Okay, I’m not really watching it. But I am. Sort of. Not really. FINE. I’m watching it. And I have to say, Mila Jovovich (clearly not her name, but close) is wearing a ridiculous white strappy outfit. And BAM. She just fell through the roof of Bruce Willis’ cab. I’ve never seen this movie before. I’m intrigued. Now imagine The 5th Element is playing in the background of this blog post, because it is for me.
I have a few places where I regularly read my horoscope. One is Free Will Astrology, which is pretty out there, meaning you have to decode it, but it sure is amusing and different than most horoscopes. For example, here’s mine for the week:
For a limited time only, you’re in a position to consciously choose your next problems. This is a tremendous opportunity that I hope you won’t allow to go to waste. By being proactive, you can ensure the arrival of fun and interesting dilemmas, thereby avoiding the frustrating and draining kind. In other words, Aries, if you go looking for provocative new challenges, the same old tired and trivial trouble won’t come looking for you. I suggest you begin the quest as soon as possible.

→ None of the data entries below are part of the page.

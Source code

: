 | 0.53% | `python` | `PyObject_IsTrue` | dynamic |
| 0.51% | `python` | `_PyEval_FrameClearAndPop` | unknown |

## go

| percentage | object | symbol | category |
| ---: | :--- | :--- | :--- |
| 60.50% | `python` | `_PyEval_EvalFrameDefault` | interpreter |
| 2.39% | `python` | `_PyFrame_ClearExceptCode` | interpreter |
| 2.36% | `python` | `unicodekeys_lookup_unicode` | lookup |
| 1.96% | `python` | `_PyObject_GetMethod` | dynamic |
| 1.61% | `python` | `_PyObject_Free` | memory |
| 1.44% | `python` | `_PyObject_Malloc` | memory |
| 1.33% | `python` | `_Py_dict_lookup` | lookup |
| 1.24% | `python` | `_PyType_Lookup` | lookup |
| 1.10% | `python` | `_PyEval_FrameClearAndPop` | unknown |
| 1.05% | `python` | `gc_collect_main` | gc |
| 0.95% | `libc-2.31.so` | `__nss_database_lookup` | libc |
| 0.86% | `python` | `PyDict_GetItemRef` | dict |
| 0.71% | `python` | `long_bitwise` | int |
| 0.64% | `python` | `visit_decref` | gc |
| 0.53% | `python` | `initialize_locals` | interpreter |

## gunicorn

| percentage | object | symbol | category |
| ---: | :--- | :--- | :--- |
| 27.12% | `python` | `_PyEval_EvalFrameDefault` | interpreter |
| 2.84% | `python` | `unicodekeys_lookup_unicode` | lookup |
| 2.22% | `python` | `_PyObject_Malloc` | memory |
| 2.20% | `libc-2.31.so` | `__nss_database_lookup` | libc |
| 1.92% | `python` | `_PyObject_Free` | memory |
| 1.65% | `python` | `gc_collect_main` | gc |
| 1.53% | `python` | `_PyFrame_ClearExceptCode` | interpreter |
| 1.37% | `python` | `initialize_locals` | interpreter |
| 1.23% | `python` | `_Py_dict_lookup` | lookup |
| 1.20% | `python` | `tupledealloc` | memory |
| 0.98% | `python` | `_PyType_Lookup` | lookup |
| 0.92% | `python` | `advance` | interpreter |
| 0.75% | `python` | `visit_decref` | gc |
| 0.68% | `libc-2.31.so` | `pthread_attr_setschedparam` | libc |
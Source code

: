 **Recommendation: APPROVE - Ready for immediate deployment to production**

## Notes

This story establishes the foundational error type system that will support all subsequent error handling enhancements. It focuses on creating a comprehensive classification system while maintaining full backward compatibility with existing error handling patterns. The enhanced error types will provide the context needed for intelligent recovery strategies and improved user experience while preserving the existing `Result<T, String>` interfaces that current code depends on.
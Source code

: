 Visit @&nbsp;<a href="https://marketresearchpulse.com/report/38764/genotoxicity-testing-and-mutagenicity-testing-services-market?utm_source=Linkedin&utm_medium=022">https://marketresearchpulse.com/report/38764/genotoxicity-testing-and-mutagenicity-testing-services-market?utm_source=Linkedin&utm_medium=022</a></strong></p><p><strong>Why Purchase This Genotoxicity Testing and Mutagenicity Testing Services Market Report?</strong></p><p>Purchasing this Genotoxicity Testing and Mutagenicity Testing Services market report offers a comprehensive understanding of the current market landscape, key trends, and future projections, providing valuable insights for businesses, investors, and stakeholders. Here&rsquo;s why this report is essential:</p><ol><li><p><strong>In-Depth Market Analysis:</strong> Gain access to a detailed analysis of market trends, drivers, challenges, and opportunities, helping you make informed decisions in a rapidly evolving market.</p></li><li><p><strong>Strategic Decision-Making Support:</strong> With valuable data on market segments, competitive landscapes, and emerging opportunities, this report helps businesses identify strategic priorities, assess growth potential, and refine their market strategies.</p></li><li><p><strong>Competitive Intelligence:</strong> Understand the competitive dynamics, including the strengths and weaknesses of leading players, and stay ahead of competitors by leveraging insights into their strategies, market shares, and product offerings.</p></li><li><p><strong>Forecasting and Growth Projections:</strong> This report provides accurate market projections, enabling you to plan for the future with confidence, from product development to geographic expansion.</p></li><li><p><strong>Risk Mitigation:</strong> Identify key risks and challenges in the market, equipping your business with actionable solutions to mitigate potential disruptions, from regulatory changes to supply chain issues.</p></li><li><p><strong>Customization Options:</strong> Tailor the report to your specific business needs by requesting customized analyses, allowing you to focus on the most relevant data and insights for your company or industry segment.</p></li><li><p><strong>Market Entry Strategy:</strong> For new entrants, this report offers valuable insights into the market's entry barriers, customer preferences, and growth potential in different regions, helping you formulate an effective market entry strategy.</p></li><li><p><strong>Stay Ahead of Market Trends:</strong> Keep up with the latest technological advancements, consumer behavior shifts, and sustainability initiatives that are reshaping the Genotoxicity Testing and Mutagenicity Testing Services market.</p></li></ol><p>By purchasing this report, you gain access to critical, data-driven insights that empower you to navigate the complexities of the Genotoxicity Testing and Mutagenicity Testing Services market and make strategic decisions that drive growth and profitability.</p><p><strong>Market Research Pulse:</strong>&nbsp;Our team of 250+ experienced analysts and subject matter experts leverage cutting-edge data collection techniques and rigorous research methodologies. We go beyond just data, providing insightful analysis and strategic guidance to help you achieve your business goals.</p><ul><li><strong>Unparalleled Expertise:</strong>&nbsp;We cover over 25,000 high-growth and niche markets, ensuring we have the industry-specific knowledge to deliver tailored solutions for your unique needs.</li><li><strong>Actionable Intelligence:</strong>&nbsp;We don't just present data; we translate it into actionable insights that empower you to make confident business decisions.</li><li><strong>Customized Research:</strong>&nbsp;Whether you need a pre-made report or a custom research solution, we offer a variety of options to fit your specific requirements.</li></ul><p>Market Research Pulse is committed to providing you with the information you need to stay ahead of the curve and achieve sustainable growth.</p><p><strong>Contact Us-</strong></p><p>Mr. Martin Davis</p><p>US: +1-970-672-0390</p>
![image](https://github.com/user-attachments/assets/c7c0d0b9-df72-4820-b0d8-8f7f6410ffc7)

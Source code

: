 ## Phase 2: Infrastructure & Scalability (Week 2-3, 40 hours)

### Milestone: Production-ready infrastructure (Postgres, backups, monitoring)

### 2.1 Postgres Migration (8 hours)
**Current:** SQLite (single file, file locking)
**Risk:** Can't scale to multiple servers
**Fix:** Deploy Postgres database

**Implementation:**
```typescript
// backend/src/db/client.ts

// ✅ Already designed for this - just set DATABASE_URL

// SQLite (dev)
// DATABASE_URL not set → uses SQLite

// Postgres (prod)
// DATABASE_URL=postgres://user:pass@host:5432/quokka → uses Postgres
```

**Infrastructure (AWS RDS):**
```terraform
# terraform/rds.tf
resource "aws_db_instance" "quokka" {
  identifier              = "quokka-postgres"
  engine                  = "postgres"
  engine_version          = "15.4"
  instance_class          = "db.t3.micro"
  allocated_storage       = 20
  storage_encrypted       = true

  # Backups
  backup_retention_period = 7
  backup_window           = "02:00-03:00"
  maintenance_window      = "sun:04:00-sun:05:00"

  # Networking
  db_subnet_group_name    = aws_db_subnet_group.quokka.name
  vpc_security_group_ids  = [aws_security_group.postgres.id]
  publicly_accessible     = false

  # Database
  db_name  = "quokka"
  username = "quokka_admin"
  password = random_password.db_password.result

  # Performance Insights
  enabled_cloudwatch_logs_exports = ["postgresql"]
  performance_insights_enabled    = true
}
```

The other place I go is Elle Astrology, more of the usual variety, and often uncanny.
(FYI…now the police are trying get Mila, and Bruce is climbing through his cab, and she just passed out, so he’s carrying her around looking for a priest…man, Bruce Willis is hot and he’s wearing orange — which I used to believe was solely a boy color, and here he is proving me oh so right.)
I don’t really subscribe to horoscopes, but they do fascinate me, and I get a silly pleasure when something fits perfectly.
Hm. That’s all, really. We’re at a commercial break. The bad guy has stolen Mila’s box of stones…what dramatic tension!